** Data for this task follows **
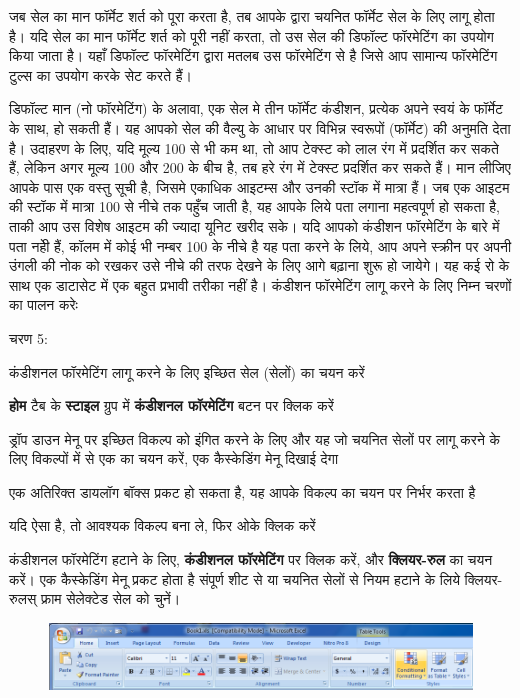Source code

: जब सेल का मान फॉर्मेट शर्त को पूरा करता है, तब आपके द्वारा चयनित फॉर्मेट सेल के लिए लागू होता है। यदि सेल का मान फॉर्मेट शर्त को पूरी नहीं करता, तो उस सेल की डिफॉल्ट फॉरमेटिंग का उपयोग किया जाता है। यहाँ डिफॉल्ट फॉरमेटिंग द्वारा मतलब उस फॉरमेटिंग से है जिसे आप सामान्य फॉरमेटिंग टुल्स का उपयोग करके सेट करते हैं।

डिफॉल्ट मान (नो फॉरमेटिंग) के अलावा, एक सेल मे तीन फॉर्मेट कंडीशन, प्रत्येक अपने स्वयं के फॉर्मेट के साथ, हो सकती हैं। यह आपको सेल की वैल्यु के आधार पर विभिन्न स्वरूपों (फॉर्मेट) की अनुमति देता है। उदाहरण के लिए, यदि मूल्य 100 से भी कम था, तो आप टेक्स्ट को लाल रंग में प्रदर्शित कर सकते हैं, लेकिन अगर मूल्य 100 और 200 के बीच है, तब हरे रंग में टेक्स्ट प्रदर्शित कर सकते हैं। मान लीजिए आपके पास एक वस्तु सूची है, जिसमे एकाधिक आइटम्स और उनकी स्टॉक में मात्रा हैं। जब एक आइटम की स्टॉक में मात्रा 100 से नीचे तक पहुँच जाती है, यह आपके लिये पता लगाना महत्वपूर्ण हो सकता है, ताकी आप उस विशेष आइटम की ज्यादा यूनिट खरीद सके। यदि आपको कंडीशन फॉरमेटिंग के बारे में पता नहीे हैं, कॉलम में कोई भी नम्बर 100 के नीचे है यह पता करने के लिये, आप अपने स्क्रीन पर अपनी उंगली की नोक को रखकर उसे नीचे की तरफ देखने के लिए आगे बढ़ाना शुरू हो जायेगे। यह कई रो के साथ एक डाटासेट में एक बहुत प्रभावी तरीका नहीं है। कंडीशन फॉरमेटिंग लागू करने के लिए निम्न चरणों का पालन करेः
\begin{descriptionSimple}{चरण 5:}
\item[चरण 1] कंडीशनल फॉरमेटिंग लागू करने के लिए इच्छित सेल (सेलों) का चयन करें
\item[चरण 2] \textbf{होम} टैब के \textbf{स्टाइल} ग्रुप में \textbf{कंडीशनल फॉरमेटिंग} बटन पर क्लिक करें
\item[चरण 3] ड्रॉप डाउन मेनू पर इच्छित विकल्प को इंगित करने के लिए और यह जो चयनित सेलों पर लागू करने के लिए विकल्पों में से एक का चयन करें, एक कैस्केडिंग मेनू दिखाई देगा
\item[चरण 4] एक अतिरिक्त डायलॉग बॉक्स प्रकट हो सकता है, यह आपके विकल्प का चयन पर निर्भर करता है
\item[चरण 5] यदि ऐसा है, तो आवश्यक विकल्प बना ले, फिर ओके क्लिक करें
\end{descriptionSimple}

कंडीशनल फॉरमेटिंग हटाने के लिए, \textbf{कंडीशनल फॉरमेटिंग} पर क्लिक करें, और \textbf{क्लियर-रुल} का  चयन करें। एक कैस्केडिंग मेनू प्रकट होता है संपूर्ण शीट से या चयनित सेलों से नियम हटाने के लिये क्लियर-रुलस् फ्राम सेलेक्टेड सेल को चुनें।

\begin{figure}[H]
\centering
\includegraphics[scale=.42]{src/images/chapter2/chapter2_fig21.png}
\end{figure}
** End of Data for this task **
** Data for this task follows **
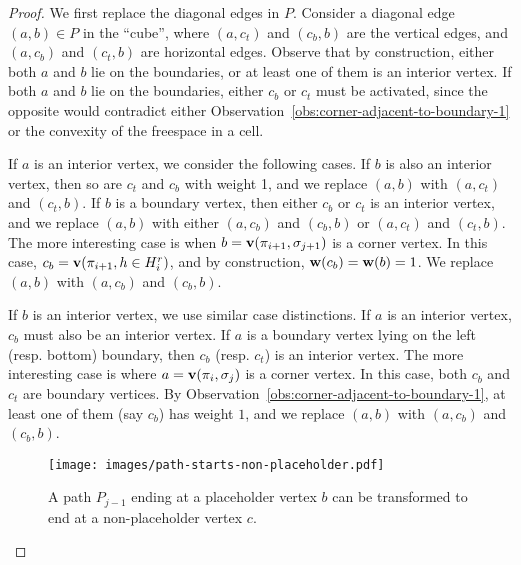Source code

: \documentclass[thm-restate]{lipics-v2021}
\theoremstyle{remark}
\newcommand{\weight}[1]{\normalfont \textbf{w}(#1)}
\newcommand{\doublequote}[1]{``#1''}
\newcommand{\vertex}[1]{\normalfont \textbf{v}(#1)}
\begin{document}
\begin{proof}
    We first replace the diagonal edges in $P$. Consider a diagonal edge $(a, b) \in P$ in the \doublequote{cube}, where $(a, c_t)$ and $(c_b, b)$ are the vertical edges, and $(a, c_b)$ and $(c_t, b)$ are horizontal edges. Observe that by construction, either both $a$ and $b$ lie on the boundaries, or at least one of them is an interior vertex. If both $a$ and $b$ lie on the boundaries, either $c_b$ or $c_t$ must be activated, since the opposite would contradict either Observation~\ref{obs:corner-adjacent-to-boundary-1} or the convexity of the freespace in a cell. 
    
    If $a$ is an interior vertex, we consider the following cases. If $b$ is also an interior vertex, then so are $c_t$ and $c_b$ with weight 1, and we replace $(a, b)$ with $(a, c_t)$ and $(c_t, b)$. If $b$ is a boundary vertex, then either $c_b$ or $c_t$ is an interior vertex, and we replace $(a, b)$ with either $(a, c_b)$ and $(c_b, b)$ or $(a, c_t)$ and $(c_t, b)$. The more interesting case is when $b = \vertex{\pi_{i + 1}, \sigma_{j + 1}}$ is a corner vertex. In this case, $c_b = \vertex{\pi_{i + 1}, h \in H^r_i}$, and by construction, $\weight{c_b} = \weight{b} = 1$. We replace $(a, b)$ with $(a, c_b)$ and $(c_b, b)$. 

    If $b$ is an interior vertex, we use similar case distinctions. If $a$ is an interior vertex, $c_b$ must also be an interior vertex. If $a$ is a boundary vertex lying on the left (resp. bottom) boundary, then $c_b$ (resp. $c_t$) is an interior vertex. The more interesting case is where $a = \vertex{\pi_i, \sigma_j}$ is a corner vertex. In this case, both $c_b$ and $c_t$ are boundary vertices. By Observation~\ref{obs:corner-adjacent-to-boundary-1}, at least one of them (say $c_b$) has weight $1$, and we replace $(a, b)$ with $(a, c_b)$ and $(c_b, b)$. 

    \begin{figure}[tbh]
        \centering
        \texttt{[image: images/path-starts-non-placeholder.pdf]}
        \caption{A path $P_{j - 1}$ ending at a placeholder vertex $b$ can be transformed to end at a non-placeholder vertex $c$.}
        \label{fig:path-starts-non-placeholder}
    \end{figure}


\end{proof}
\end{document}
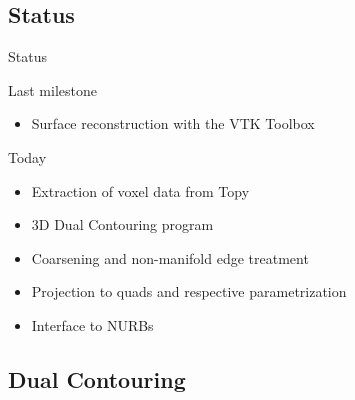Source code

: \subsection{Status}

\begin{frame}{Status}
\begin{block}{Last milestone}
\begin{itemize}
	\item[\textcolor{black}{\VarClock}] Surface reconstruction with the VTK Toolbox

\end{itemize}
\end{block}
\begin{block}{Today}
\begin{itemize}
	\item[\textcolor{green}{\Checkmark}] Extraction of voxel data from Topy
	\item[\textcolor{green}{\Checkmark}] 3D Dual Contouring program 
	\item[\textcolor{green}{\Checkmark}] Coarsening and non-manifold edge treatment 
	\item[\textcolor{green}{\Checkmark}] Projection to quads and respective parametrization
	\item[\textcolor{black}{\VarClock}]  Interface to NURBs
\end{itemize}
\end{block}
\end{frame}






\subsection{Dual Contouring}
** End of Data for this task **
_Your goal:_ Search the records line by line for the word "doublequote" and copy every line where it appears.

_Answer box:_
\newcommand{\doublequote}[1]{``#1''}
    We first replace the diagonal edges in $P$. Consider a diagonal edge $(a, b) \in P$ in the \doublequote{cube}, where $(a, c_t)$ and $(c_b, b)$ are the vertical edges, and $(a, c_b)$ and $(c_t, b)$ are horizontal edges. Observe that by construction, either both $a$ and $b$ lie on the boundaries, or at least one of them is an interior vertex. If both $a$ and $b$ lie on the boundaries, either $c_b$ or $c_t$ must be activated, since the opposite would contradict either Observation~\ref{obs:corner-adjacent-to-boundary-1} or the convexity of the freespace in a cell. 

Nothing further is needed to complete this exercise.